Exercise instructions: From the entries that follow, copy every line with the word "pull".

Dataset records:
_____

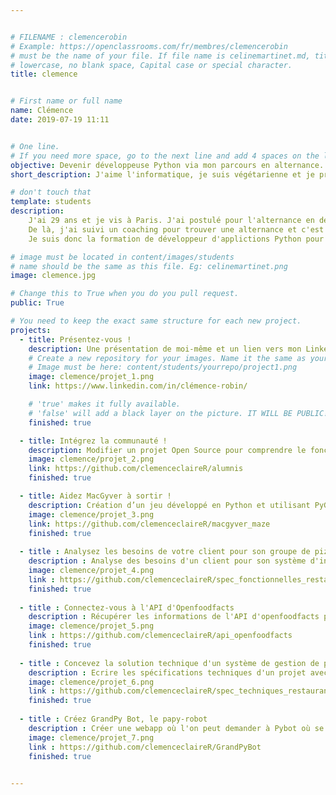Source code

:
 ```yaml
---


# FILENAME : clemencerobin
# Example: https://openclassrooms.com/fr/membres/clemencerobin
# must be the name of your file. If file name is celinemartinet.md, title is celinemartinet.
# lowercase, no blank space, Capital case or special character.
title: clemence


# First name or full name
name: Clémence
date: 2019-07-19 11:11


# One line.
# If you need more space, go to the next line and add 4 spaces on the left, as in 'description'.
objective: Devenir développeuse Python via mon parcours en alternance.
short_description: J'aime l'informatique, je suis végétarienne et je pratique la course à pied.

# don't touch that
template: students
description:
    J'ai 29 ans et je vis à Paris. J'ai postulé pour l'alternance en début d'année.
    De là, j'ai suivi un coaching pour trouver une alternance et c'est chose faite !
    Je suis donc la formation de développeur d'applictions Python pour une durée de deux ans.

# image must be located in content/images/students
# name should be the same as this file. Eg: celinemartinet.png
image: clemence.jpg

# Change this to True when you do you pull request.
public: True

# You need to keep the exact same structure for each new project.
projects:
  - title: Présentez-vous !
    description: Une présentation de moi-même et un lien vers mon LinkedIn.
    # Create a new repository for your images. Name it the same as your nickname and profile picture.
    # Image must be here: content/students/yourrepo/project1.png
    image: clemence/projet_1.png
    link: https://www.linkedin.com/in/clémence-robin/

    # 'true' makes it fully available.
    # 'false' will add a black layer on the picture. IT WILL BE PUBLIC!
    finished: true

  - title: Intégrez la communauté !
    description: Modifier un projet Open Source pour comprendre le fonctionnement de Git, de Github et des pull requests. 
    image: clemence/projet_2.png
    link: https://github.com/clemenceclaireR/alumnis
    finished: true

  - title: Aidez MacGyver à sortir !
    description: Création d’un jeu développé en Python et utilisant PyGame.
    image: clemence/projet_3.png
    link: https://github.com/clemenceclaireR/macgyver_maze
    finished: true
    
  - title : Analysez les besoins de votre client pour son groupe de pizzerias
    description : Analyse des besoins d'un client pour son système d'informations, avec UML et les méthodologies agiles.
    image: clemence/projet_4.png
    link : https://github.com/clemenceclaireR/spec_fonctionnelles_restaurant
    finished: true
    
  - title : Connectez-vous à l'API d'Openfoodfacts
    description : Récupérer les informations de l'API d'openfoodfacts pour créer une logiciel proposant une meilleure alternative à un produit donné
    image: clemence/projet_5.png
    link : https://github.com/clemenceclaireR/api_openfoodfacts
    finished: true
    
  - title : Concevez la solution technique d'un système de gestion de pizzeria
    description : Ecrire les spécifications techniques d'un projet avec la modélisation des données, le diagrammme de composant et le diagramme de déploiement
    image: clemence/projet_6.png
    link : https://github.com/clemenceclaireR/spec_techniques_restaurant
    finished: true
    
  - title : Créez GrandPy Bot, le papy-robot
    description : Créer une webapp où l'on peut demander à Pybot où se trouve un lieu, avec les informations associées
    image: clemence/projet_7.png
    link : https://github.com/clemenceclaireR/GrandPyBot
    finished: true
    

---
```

_____

Exercise response:
# Change this to True when you do you pull request.
    description: Modifier un projet Open Source pour comprendre le fonctionnement de Git, de Github et des pull requests. 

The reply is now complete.